何より最初に目にとまるのは米の世帯購入頻度の低さ。2022年は世帯あたり月で0.553(回)しか買われていない。「深刻な米離れが発生している!?」と受け止めてしまいがちだが、実はこの低い値は米の購入スタイルによるもの。パンや麺類は数食分単位でのまとめ買いが常だが、米は一人暮らしでも(自炊する場合)5キロ・10キロの袋単位で購入される(コンビニなどでは2キロタイプもよく見られる)。今件は「消費頻度」ではなく「世帯購入頻度」であり、袋単位での購入頻度が数字に現れていることになる。
つまりこの値は「月に0.55食分ほどのお米が買われている」ではなく、5か月に3回近くの割合で、お米屋さんなどで袋に詰められたお米を買う状況を意味する。一方支出金額では、米とパンとの間に世帯購入頻度ほどの大きな違いはない。パンの方が2倍近く額が多い程度。
この世帯購入頻度と支出金額の推移を、総務省統計局の公開データベースe-stat上にデータが収録されている2002年以降のものにつき、時系列で示したのが次のグラフ。
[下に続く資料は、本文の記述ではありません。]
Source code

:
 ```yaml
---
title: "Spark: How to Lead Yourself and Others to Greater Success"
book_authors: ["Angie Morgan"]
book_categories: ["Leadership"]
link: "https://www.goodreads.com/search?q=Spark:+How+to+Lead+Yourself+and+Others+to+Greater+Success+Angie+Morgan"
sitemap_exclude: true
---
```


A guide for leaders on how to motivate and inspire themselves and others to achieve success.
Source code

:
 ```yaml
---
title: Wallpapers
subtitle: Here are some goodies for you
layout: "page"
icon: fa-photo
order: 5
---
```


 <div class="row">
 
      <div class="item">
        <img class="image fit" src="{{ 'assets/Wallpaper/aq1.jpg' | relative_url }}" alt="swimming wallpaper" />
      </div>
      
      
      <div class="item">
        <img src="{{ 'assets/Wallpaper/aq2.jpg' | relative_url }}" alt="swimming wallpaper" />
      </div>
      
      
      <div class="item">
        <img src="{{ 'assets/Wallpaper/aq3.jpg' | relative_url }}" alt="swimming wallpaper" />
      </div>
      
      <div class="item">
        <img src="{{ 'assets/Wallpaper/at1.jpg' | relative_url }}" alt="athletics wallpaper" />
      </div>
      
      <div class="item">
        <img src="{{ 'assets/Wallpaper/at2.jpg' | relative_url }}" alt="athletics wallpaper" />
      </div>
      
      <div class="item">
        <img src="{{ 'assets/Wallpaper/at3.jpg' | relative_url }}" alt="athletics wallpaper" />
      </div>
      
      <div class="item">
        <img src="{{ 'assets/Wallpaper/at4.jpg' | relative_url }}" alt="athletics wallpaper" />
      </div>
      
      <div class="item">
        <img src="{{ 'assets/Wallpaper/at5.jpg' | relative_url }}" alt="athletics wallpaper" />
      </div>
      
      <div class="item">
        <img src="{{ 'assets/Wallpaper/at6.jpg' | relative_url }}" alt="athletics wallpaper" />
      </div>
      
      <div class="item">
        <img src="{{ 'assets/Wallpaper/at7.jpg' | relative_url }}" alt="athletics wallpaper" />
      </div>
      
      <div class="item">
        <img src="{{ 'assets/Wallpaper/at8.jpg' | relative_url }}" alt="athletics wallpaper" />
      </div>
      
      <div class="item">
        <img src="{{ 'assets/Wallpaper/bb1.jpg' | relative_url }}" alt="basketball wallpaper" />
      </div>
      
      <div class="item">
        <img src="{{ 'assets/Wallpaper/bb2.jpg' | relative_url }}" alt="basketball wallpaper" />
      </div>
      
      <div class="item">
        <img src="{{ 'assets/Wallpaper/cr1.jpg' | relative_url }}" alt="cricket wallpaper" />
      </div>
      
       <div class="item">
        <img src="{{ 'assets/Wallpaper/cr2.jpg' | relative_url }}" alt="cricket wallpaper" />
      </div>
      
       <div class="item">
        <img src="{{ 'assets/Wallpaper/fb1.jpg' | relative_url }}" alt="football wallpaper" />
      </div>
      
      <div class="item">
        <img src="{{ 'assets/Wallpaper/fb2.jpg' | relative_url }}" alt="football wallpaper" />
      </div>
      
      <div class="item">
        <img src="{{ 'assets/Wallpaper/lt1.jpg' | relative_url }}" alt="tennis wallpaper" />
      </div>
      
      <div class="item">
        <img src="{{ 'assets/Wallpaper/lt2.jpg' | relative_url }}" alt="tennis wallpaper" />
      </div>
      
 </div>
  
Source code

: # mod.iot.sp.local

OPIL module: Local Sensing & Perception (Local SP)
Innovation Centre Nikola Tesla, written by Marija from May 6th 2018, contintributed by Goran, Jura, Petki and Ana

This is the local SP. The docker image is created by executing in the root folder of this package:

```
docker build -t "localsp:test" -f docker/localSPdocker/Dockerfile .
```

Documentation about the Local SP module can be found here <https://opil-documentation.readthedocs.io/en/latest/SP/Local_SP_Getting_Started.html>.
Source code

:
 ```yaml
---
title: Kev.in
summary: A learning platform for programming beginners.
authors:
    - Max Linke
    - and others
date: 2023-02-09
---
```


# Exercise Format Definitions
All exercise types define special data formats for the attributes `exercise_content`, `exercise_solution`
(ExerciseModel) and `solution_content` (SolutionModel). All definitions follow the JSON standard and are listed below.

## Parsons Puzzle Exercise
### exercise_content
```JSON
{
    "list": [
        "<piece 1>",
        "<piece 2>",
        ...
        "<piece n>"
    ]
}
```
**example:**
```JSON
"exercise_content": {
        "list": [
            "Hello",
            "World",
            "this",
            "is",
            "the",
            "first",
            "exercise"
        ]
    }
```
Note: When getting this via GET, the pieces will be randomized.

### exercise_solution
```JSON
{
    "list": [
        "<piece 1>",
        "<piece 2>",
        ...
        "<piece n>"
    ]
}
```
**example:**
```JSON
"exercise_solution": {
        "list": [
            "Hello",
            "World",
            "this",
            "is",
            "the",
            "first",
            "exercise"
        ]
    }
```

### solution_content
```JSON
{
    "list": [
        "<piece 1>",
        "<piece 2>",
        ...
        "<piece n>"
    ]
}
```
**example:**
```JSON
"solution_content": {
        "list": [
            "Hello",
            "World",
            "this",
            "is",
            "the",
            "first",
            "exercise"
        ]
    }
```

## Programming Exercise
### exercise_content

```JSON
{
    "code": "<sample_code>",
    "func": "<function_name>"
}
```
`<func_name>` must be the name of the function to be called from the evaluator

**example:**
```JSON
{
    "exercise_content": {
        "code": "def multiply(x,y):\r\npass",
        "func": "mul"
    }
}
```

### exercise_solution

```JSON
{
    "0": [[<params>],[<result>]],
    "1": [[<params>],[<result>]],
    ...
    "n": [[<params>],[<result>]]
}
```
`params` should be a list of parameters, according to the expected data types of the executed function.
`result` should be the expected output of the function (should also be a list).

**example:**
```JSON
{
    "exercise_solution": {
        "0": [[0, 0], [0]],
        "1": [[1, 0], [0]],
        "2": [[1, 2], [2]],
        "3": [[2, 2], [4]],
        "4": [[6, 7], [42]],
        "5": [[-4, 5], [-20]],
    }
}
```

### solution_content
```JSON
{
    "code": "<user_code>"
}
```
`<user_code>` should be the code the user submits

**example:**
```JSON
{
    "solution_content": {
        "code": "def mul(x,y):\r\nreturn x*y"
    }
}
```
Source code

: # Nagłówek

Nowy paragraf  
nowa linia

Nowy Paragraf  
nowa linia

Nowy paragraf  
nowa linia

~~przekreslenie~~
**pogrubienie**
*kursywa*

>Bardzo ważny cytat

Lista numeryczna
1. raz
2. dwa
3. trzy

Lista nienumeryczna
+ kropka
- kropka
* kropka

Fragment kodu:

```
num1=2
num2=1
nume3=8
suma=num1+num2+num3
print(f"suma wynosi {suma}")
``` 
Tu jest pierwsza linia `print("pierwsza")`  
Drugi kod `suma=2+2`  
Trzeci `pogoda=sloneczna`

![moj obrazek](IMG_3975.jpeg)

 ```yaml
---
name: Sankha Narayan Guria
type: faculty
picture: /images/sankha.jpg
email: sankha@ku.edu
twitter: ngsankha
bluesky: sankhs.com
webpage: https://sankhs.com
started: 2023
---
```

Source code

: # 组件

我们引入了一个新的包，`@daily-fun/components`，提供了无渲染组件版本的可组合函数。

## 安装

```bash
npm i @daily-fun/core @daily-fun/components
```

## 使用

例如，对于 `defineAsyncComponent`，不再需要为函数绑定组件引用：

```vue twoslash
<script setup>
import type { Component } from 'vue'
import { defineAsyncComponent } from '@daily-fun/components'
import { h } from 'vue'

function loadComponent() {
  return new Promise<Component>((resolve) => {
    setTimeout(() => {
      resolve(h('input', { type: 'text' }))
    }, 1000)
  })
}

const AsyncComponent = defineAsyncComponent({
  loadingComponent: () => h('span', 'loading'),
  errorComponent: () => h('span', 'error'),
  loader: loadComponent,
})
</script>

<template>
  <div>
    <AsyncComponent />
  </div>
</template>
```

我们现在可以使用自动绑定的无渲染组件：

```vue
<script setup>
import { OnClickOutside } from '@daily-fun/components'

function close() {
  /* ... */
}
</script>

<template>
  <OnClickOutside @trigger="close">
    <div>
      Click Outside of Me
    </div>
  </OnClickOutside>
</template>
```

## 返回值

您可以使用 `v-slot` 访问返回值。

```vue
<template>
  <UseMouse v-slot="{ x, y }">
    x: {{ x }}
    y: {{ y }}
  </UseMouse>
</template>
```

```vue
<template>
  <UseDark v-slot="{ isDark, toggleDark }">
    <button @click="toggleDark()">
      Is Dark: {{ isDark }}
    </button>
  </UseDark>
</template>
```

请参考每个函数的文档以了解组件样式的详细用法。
米の世帯購入頻度が低い理由は先の説明にある通り、購入時の量による違いによるもの。しかしそれとは別に、経年推移で少しずつ値を減らしているのが分かる。2002年から2022年までの間に21.5%ポイントもの減少。
一方パンと麺類、特にパンは2004~2005年の微減期間を除けばおおよそ上昇しており、同時期に250.6%ポイント増えている。つまり「月8.5回ほどの購入」が「月11.0回ほどの購入」となり、月2.5回分ぐらいも世帯購入頻度が増えたことになる。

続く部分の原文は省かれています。